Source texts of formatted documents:
▬▬▬▬▬▬

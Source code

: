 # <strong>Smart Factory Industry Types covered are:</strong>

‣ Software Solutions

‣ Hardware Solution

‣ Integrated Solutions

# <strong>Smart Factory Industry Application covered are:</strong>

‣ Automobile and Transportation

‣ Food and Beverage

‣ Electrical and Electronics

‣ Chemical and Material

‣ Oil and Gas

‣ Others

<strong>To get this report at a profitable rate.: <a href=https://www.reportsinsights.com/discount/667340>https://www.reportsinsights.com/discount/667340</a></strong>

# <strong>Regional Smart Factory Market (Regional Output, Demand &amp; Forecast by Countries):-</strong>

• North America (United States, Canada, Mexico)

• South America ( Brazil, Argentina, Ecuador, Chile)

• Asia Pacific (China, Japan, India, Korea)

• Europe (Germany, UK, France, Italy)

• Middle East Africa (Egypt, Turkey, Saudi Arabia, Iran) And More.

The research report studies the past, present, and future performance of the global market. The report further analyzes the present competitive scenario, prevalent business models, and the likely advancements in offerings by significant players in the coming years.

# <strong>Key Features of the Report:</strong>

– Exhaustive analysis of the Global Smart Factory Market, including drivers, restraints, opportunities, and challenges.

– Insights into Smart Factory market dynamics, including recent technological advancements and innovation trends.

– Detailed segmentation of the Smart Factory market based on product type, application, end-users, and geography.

▬▬▬▬▬▬

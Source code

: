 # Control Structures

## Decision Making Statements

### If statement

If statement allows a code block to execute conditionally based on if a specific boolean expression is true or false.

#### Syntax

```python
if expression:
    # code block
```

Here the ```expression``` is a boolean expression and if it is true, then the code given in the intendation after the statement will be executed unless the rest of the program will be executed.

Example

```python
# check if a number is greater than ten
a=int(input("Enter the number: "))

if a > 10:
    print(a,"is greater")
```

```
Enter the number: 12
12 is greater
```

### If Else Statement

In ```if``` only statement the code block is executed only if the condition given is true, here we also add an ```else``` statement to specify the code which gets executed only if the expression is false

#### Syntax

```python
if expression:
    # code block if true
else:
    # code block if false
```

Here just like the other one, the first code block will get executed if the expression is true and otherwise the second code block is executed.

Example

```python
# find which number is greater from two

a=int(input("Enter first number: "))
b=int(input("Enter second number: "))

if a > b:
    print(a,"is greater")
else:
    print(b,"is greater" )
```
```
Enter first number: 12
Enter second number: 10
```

▬▬▬▬▬▬

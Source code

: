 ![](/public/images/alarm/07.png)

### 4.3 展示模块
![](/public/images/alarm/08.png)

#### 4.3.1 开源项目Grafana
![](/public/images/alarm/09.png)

▬▬▬▬▬▬

Tally the lines in the records containing the string "second"; output only the tally.

3